Mutations in an autism-linked gene impede the extension of amino acid chains, the building blocks of proteins, a new study suggests. The findings could help explain why neurons from people with the mutations grow fewer, shorter dendrites, the branch-like structures that receive signals from other cells.
Protein production involves three stages: initiation, elongation and termination. Several forms of autism involve issues with the first stage, a failure of protein synthesis to get going. Problems with protein elongation may also contribute, emerging evidence suggests.
“There’s probably more regulation at the elongation level in neurons than I gave credit to before,” says lead investigator Eric Klann, director of the Center for Neural Science at New York University in New York City.
Multiple mutations in EEF1A2, a neuron-specific elongation factor, are associated with autism, epilepsy and neurodevelopmental delay. The protein typically has two functions: transporting molecules called transfer RNAs (tRNA) to the sites of protein synthesis and assembling filaments of actin, a key cytoskeletal protein, into larger bundles.
Unlike the typical protein, mutated EEF1A2 welds itself to tRNAs, the study found. The result is a dearth of tRNA, which in turn hinders the growth of amino acid chains. Like a building abandoned mid-construction, protein creation comes to a halt without these molecules. The mutations also reduce EEF1A2’s ability to bundle actin.
“It’s really good work shedding light on the mechanisms of EEF1A2 mutations,” says Daniel Romaus-Sanjurjo, a postdoctoral fellow at the Health Research Institute of Santiago de Compostela in Spain, who was not involved in the research. The gene, he adds, is becoming a “research hotspot,” because protein synthesis and actin remodeling play a key role in neurodevelopment and cancer.
Klann and his colleagues engineered mouse neurons to express two copies of EEF1A2, a single copy or no copies. In each cell line, they overexpressed typical EEF1A2 or one of three mutated versions of the protein.
Neurons harboring mutated EEF1A2 grew fewer, shorter dendrites with fewer branches than control cells. In all lines — including cells with two working copies of the gene — overexpression of the mutated proteins dampened protein synthesis. This finding suggests that neural dysfunction is caused by the mutated protein’s toxic effects, rather than a lack of EEF1A2. The findings were published last month in the Proceedings of the National Academy of Sciences.

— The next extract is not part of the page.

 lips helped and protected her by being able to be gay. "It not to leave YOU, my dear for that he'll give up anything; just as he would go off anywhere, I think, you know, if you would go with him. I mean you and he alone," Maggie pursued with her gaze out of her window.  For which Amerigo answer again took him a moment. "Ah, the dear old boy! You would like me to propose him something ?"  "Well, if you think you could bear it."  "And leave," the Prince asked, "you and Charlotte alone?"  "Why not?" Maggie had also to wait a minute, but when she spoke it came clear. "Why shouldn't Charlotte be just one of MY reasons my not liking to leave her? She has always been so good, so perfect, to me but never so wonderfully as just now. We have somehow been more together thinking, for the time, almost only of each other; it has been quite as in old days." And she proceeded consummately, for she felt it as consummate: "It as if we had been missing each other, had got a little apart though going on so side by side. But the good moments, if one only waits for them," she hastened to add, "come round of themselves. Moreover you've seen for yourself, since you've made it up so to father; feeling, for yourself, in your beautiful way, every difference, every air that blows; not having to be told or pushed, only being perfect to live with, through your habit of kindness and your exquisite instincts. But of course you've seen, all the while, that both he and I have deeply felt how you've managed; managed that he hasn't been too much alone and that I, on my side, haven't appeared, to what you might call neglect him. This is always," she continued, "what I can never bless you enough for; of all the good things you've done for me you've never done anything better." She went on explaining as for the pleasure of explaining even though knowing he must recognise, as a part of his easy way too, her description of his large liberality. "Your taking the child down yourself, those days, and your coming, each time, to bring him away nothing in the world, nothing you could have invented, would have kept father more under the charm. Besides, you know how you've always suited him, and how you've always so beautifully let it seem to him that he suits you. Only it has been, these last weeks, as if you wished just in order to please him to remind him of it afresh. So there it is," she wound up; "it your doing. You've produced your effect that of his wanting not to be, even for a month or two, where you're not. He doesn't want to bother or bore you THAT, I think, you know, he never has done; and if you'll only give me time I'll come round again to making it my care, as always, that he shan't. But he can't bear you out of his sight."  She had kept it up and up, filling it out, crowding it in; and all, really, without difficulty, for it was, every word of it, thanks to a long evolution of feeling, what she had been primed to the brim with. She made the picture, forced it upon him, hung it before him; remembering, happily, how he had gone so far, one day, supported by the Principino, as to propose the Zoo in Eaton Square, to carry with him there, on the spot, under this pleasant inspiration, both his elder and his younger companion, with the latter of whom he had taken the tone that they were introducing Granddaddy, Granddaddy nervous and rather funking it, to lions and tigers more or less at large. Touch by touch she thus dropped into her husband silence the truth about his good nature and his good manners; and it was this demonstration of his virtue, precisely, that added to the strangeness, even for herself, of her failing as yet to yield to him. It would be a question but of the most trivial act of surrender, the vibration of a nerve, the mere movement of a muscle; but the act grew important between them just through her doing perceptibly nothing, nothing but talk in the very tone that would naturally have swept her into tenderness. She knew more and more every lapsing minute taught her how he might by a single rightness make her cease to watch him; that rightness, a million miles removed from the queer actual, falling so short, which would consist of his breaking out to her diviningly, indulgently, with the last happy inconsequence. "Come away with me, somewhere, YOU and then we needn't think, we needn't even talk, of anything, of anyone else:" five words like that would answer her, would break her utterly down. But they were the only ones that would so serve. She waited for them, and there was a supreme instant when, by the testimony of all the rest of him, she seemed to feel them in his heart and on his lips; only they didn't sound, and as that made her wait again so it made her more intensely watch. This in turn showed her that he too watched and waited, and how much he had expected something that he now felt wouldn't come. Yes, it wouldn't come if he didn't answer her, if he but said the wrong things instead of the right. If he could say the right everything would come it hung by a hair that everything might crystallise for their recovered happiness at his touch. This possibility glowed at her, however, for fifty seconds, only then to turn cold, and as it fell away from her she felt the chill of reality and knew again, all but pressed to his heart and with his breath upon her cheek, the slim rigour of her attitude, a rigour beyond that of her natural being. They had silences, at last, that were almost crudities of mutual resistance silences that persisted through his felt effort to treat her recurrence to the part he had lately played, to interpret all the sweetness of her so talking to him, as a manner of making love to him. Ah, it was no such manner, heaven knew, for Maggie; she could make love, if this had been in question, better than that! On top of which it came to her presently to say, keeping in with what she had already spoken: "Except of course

Protein elongation and actin bundling — another key process in dendrite formation — were disrupted in kidney cells that harbored a mutated protein, the researchers found. “It’s kind of a two-pronged action,” says study investigator Muhaned Mohamed, a graduate student in Klann’s lab.
Either one of these disruptions could lead to neuronal dysfunction, adds Romaus-Sanjurjo. But it’s unclear whether both are at play in explaining the incidence of shorter, sparser dendrites.
“There’s still a lot we need to untangle,” says Froylan Calderón de Anda, head of the Neuronal Development Research Group at the University Medical Center Hamburg-Eppendorf in Germany, who was not involved in the study. “But they are adding pieces to the puzzle. It’s a nice manuscript.”
Impaired elongation may particularly hinder the expression of long genes, which are more common in neurons than in other cell types, Klann and Mohamed suggest. This chimes with a study that uncovered less efficient translation of full-length protein variants of autism-linked genes.
And fewer proteins — combined with alterations to the cell’s cytoskeleton — could impair the ability of synapses to change over time, the researchers say. By coordinating protein synthesis and actin remodeling at dendrites, EEF1A2 promotes synaptic plasticity, as previous research has found. Variants may interfere with that process, which is often diminished in autism.
The new findings point to disruptions in protein synthesis as a “major player in neurodevelopmental disorders,” Calderón de Anda says. More research is needed to “nail down these hypotheses, but it’s a nice starting point, paving the way for more experiments,” he adds.
The researchers are currently using CRISPR to engineer the mutations in stem-cell-derived neurons. By analyzing active ribosomes, the structures in which protein synthesis occurs, they hope to identify specific proteins affected by the mutations. “In our next paper, we’ll have a lot more answers,” Klann says.